====== Data records ======

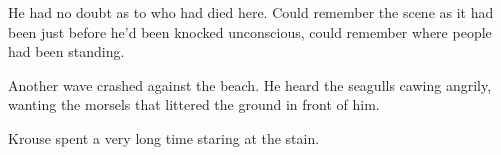 He had no doubt as to who had died here.  Could remember the scene as it had been just before he'd been knocked unconscious, could remember where people had been standing.



Another wave crashed against the beach.  He heard the seagulls cawing angrily, wanting the morsels that littered the ground in front of him.



Krouse spent a very long time staring at the stain.





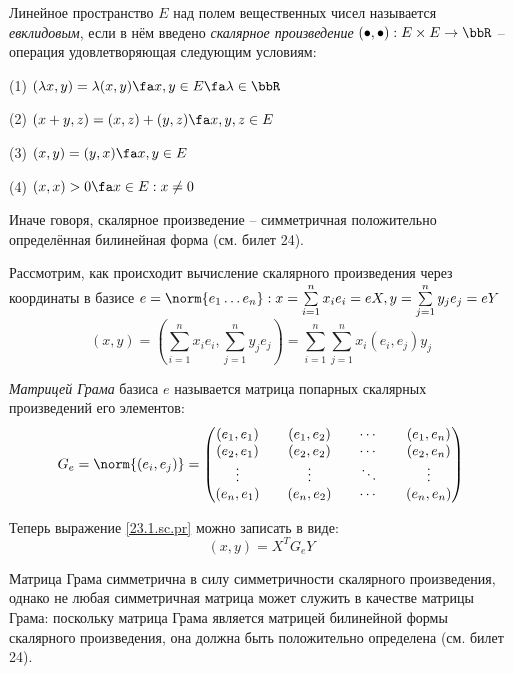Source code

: \begin{defn}
Линейное пространство $E$ над полем вещественных чисел называется \textit{евклидовым}, если в нём введено \textit{скалярное произведение} $(\bullet,\bullet): E\times E \rightarrow \bbR$ -- операция удовлетворяющая следующим условиям:

(1) $(\lambda x,y)=\lambda(x,y) \fa x,y \in E \fa \lambda \in \bbR$

(2) $(x+y,z)=(x,z)+(y,z) \fa x,y,z \in E$

(3) $(x,y)=(y,x) \fa x,y \in E$

(4) $(x,x)>0 \fa x \in E: x \neq 0$
\end{defn}
  \begin{notion}
  Иначе говоря, скалярное произведение -- симметричная положительно определённая билинейная форма (см. билет 24).
  \end{notion}
  Рассмотрим, как происходит вычисление скалярного произведения через координаты в базисе $e=\norm{e_1 \ldots e_n}:x=\sum\limits_{i=1}^nx_ie_i=eX, y=\sum\limits_{j=1}^ny_je_j=eY$
  \begin{equation}\label{23.1.sc.pr}
  (x,y)=(\sum\limits_{i=1}^nx_ie_i,\sum\limits_{j=1}^ny_je_j)=\sum\limits_{i=1}^n\sum\limits_{j=1}^nx_i(e_i,e_j)y_j
  \end{equation}
  \begin{defn}
  \textit{Матрицей Грама} базиса $e$ называется матрица попарных скалярных произведений его элементов:
  \begin{equation}
  G_e=\norm{(e_i,e_j)}=\begin{pmatrix}
  (e_1,e_1)&&(e_1,e_2)&&\cdots&&(e_1,e_n)\\
  (e_2,e_1)&&(e_2,e_2)&&\cdots&&(e_2,e_n)\\
  \vdots   && \vdots  &&\ddots&& \vdots  \\
  (e_n,e_1)&&(e_n,e_2)&&\cdots&&(e_n,e_n)\\
  \end{pmatrix}
  \end{equation}
  \end{defn}
  Теперь выражение \ref{23.1.sc.pr} можно записать в виде:
  \begin{equation}
  (x,y)=X^TG_eY
  \end{equation}
  \begin{notion}
  Матрица Грама симметрична в силу симметричности скалярного произведения, однако не любая симметричная матрица может служить в качестве матрицы Грама: поскольку матрица Грама является матрицей билинейной формы скалярного произведения, она должна быть положительно определена (см. билет 24).
  \end{notion}
  
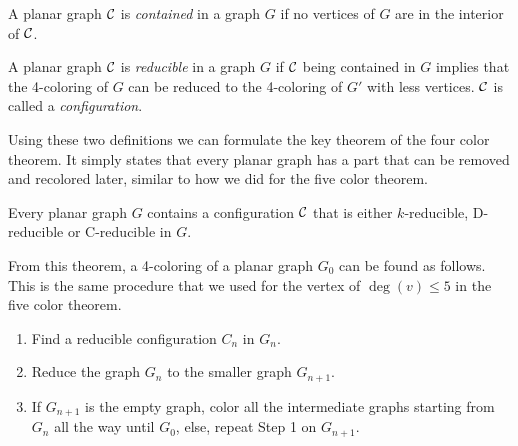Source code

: \begin{definition}
    A planar graph $\mathcal{C}$ is \emph{contained} in a graph $G$ if no vertices of $G$ are in the interior of $\mathcal{C}$.
\end{definition}

\begin{definition}
    A planar graph $\mathcal{C}$ is \emph{reducible} in a graph $G$ if $\mathcal{C}$ being contained in $G$ implies that the 4-coloring of $G$ can be reduced to the 4-coloring of $G'$ with less vertices. $\mathcal{C}$ is called a \emph{configuration}.
\end{definition}

Using these two definitions we can formulate the key theorem of the four color theorem. It simply states that every planar graph has a part that can be removed and recolored later, similar to how we did for the five color theorem.

\begin{theorem}
    \label{funda1}
    Every planar graph $G$ contains a configuration $\mathcal{C}$ that is either $k$-reducible, D-reducible or C-reducible in $G$.
\end{theorem}

From this theorem, a 4-coloring of a planar graph $G_0$ can be found as follows. This is the same procedure that we used for the vertex of $\deg(v)\leq 5$ in the five color theorem.

\begin{enumerate}
    \item Find a reducible configuration $C_n$ in $G_n$.
    \item Reduce the graph $G_n$ to the smaller graph $G_{n+1}$.
    \item If $G_{n+1}$ is the empty graph, color all the intermediate graphs starting from $G_n$ all the way until $G_0$, else, repeat Step 1 on $G_{n+1}$.
\end{enumerate}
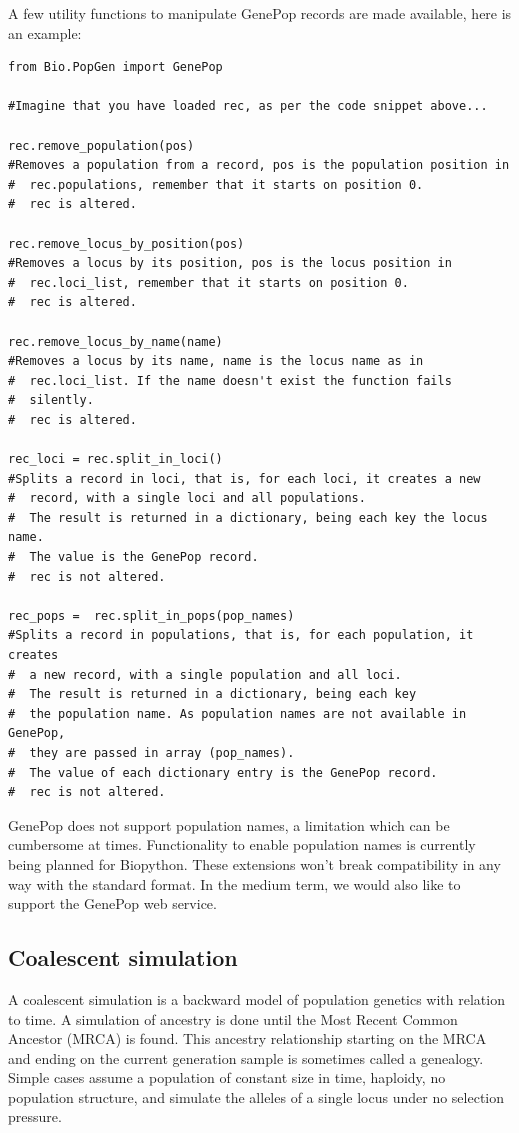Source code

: \documentclass{report}
\begin{document}
A few utility functions to manipulate GenePop records are made
available, here is an example:

\begin{verbatim}
from Bio.PopGen import GenePop

#Imagine that you have loaded rec, as per the code snippet above...

rec.remove_population(pos)
#Removes a population from a record, pos is the population position in
#  rec.populations, remember that it starts on position 0.
#  rec is altered.

rec.remove_locus_by_position(pos)
#Removes a locus by its position, pos is the locus position in
#  rec.loci_list, remember that it starts on position 0.
#  rec is altered.

rec.remove_locus_by_name(name)
#Removes a locus by its name, name is the locus name as in
#  rec.loci_list. If the name doesn't exist the function fails
#  silently.
#  rec is altered.

rec_loci = rec.split_in_loci()
#Splits a record in loci, that is, for each loci, it creates a new
#  record, with a single loci and all populations.
#  The result is returned in a dictionary, being each key the locus name.
#  The value is the GenePop record.
#  rec is not altered.

rec_pops =  rec.split_in_pops(pop_names)
#Splits a record in populations, that is, for each population, it creates
#  a new record, with a single population and all loci.
#  The result is returned in a dictionary, being each key
#  the population name. As population names are not available in GenePop,
#  they are passed in array (pop_names).
#  The value of each dictionary entry is the GenePop record.
#  rec is not altered.
\end{verbatim}

GenePop does not support population names, a limitation which can be
cumbersome at times. Functionality to enable population names is currently
being planned for Biopython. These extensions won't break compatibility in
any way with the standard format.  In the medium term, we would also like to
support the GenePop web service.

\subsection{Coalescent simulation}

A coalescent simulation is a backward model of population genetics with relation to
time. A simulation of ancestry is done until the Most Recent Common Ancestor (MRCA) is found.
This ancestry relationship starting on the MRCA and ending on the current generation
sample is sometimes called a genealogy. Simple cases assume a population of constant
size in time, haploidy, no population structure, and simulate the alleles of a single
locus under no selection pressure.
\end{document}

======

## Assigned task
An exact copy of the listing is needed, minus its pictures.

## Exercise response
 He had no doubt as to who had died here.  Could remember the scene as it had been just before he'd been knocked unconscious, could remember where people had been standing.



Another wave crashed against the beach.  He heard the seagulls cawing angrily, wanting the morsels that littered the ground in front of him.



Krouse spent a very long time staring at the stain.





Source code

: \begin{defn}
Линейное пространство $E$ над полем вещественных чисел называется \textit{евклидовым}, если в нём введено \textit{скалярное произведение} $(\bullet,\bullet): E\times E \rightarrow \bbR$ -- операция удовлетворяющая следующим условиям:

(1) $(\lambda x,y)=\lambda(x,y) \fa x,y \in E \fa \lambda \in \bbR$

(2) $(x+y,z)=(x,z)+(y,z) \fa x,y,z \in E$

(3) $(x,y)=(y,x) \fa x,y \in E$

(4) $(x,x)>0 \fa x \in E: x \neq 0$
\end{defn}
  \begin{notion}
  Иначе говоря, скалярное произведение -- симметричная положительно определённая билинейная форма (см. билет 24).
  \end{notion}
  Рассмотрим, как происходит вычисление скалярного произведения через координаты в базисе $e=\norm{e_1 \ldots e_n}:x=\sum\limits_{i=1}^nx_ie_i=eX, y=\sum\limits_{j=1}^ny_je_j=eY$
  \begin{equation}\label{23.1.sc.pr}
  (x,y)=(\sum\limits_{i=1}^nx_ie_i,\sum\limits_{j=1}^ny_je_j)=\sum\limits_{i=1}^n\sum\limits_{j=1}^nx_i(e_i,e_j)y_j
  \end{equation}
  \begin{defn}
  \textit{Матрицей Грама} базиса $e$ называется матрица попарных скалярных произведений его элементов:
  \begin{equation}
  G_e=\norm{(e_i,e_j)}=\begin{pmatrix}
  (e_1,e_1)&&(e_1,e_2)&&\cdots&&(e_1,e_n)\\
  (e_2,e_1)&&(e_2,e_2)&&\cdots&&(e_2,e_n)\\
  \vdots   && \vdots  &&\ddots&& \vdots  \\
  (e_n,e_1)&&(e_n,e_2)&&\cdots&&(e_n,e_n)\\
  \end{pmatrix}
  \end{equation}
  \end{defn}
  Теперь выражение \ref{23.1.sc.pr} можно записать в виде:
  \begin{equation}
  (x,y)=X^TG_eY
  \end{equation}
  \begin{notion}
  Матрица Грама симметрична в силу симметричности скалярного произведения, однако не любая симметричная матрица может служить в качестве матрицы Грама: поскольку матрица Грама является матрицей билинейной формы скалярного произведения, она должна быть положительно определена (см. билет 24).
  \end{notion}
  
Source code

: \begin{definition}
    A planar graph $\mathcal{C}$ is \emph{contained} in a graph $G$ if no vertices of $G$ are in the interior of $\mathcal{C}$.
\end{definition}

\begin{definition}
    A planar graph $\mathcal{C}$ is \emph{reducible} in a graph $G$ if $\mathcal{C}$ being contained in $G$ implies that the 4-coloring of $G$ can be reduced to the 4-coloring of $G'$ with less vertices. $\mathcal{C}$ is called a \emph{configuration}.
\end{definition}

Using these two definitions we can formulate the key theorem of the four color theorem. It simply states that every planar graph has a part that can be removed and recolored later, similar to how we did for the five color theorem.

\begin{theorem}
    \label{funda1}
    Every planar graph $G$ contains a configuration $\mathcal{C}$ that is either $k$-reducible, D-reducible or C-reducible in $G$.
\end{theorem}

From this theorem, a 4-coloring of a planar graph $G_0$ can be found as follows. This is the same procedure that we used for the vertex of $\deg(v)\leq 5$ in the five color theorem.

\begin{enumerate}
    \item Find a reducible configuration $C_n$ in $G_n$.
    \item Reduce the graph $G_n$ to the smaller graph $G_{n+1}$.
    \item If $G_{n+1}$ is the empty graph, color all the intermediate graphs starting from $G_n$ all the way until $G_0$, else, repeat Step 1 on $G_{n+1}$.
\end{enumerate}
Source code

: \documentclass{report}
\begin{document}
A few utility functions to manipulate GenePop records are made
available, here is an example:

\begin{verbatim}
from Bio.PopGen import GenePop

#Imagine that you have loaded rec, as per the code snippet above...

rec.remove_population(pos)
#Removes a population from a record, pos is the population position in
#  rec.populations, remember that it starts on position 0.
#  rec is altered.

rec.remove_locus_by_position(pos)
#Removes a locus by its position, pos is the locus position in
#  rec.loci_list, remember that it starts on position 0.
#  rec is altered.

rec.remove_locus_by_name(name)
#Removes a locus by its name, name is the locus name as in
#  rec.loci_list. If the name doesn't exist the function fails
#  silently.
#  rec is altered.

rec_loci = rec.split_in_loci()
#Splits a record in loci, that is, for each loci, it creates a new
#  record, with a single loci and all populations.
#  The result is returned in a dictionary, being each key the locus name.
#  The value is the GenePop record.
#  rec is not altered.

rec_pops =  rec.split_in_pops(pop_names)
#Splits a record in populations, that is, for each population, it creates
#  a new record, with a single population and all loci.
#  The result is returned in a dictionary, being each key
#  the population name. As population names are not available in GenePop,
#  they are passed in array (pop_names).
#  The value of each dictionary entry is the GenePop record.
#  rec is not altered.
\end{verbatim}

GenePop does not support population names, a limitation which can be
cumbersome at times. Functionality to enable population names is currently
being planned for Biopython. These extensions won't break compatibility in
any way with the standard format.  In the medium term, we would also like to
support the GenePop web service.

\subsection{Coalescent simulation}

A coalescent simulation is a backward model of population genetics with relation to
time. A simulation of ancestry is done until the Most Recent Common Ancestor (MRCA) is found.
This ancestry relationship starting on the MRCA and ending on the current generation
sample is sometimes called a genealogy. Simple cases assume a population of constant
size in time, haploidy, no population structure, and simulate the alleles of a single
locus under no selection pressure.
\end{document}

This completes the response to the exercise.